- _Problem to solve_: Where a line of the records contains the word "arrows", show that line.

- _Data to use_:
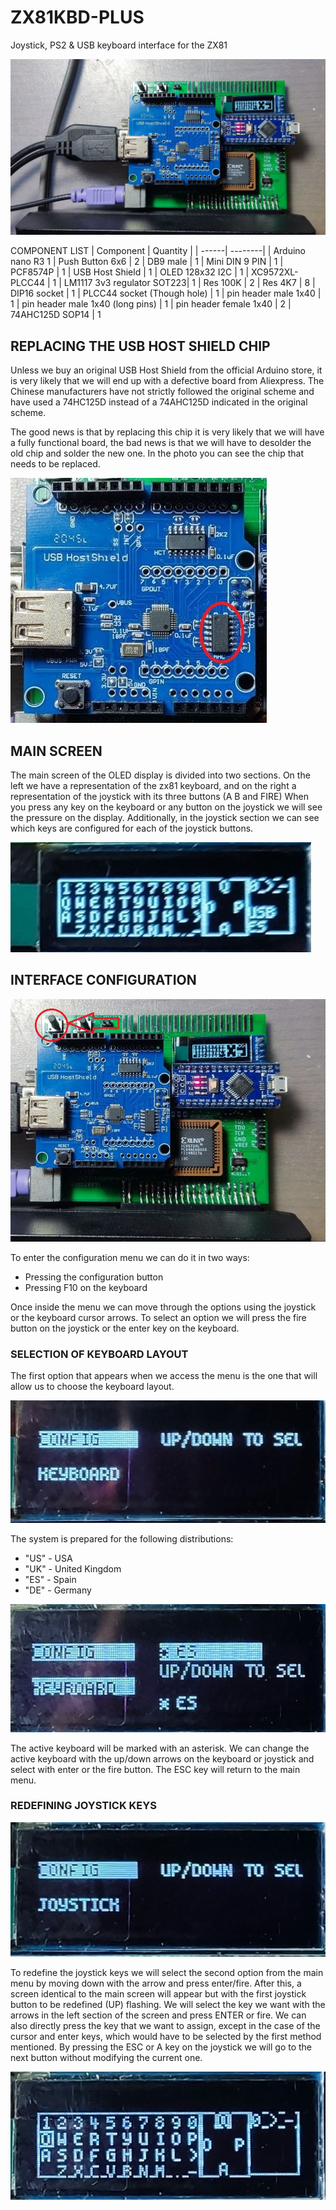 # ZX81KBD-PLUS
 Joystick, PS2 & USB keyboard interface for the ZX81
 
 ![ZX81KBD-PLUS|800](Images/interface.jpg)
 
 COMPONENT LIST
 |  Component |  Quantity |
 | ------| --------| 
 | Arduino nano R3	1
 | Push Button 6x6 | 2
 | DB9 male	| 1
 | Mini DIN	9 PIN | 1
 | PCF8574P	| 1
 | USB Host Shield	| 1
 | OLED 128x32 I2C	| 1
 | XC9572XL-PLCC44	| 1
 | LM1117 3v3 regulator SOT223| 1
 | Res 100K	| 2
 | Res 4K7	| 8
 | DIP16 socket	| 1
 | PLCC44 socket (Though hole)	| 1
 | pin header male 1x40 | 1
 | pin header male 1x40 (long pins)	| 1
 | pin header female 1x40	| 2
 | 74AHC125D SOP14	| 1

## REPLACING THE USB HOST SHIELD CHIP
Unless we buy an original USB Host Shield from the official Arduino store, it is very likely that we will end up with a defective board from Aliexpress. The Chinese manufacturers have not strictly followed the original scheme and have used a 74HC125D instead of a 74AHC125D indicated in the original scheme.

The good news is that by replacing this chip it is very likely that we will have a fully functional board, the bad news is that we will have to desolder the old chip and solder the new one.
In the photo you can see the chip that needs to be replaced.


 ![ZX81KBD-PLUS|800](Images/chip.jpg)
 
## MAIN SCREEN

The main screen of the OLED display is divided into two sections.
On the left we have a representation of the zx81 keyboard, and on the right a representation of the joystick with its three buttons (A B and FIRE)
When you press any key on the keyboard or any button on the joystick we will see the pressure on the display.
Additionally, in the joystick section we can see which keys are configured for each of the joystick buttons.

![ZX81KBD-PLUS|800](Images/display0.jpg)

## INTERFACE CONFIGURATION

![ZX81KBD-PLUS|800](Images/button.jpg)

To enter the configuration menu we can do it in two ways:
- Pressing the configuration button
- Pressing F10 on the keyboard

Once inside the menu we can move through the options using the joystick or the keyboard cursor arrows. 
To select an option we will press the fire button on the joystick or the enter key on the keyboard.

### SELECTION OF KEYBOARD LAYOUT

The first option that appears when we access the menu is the one that will allow us to choose the keyboard layout.

![ZX81KBD-PLUS|800](Images/display4.jpg)

The system is prepared for the following distributions:
- "US" - USA
- "UK" - United Kingdom
- "ES" - Spain
- "DE" - Germany

![ZX81KBD-PLUS|800](Images/display3.jpg)

The active keyboard will be marked with an asterisk.
We can change the active keyboard with the up/down arrows on the keyboard or joystick and select with enter or the fire button.
The ESC key will return to the main menu.

### REDEFINING JOYSTICK KEYS

![ZX81KBD-PLUS|800](Images/display2.jpg)

To redefine the joystick keys we will select the second option from the main menu by moving down with the arrow and press enter/fire.
After this, a screen identical to the main screen will appear but with the first joystick button to be redefined (UP) flashing.
We will select the key we want with the arrows in the left section of the screen and press ENTER or fire.
We can also directly press the key that we want to assign, except in the case of the cursor and enter keys, which would have to be selected by the first method mentioned.
By pressing the ESC or A key on the joystick we will go to the next button without modifying the current one.

![ZX81KBD-PLUS|800](Images/display1.jpg)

- _Completed task_:
Once inside the menu we can move through the options using the joystick or the keyboard cursor arrows. 
We can change the active keyboard with the up/down arrows on the keyboard or joystick and select with enter or the fire button.
We will select the key we want with the arrows in the left section of the screen and press ENTER or fire.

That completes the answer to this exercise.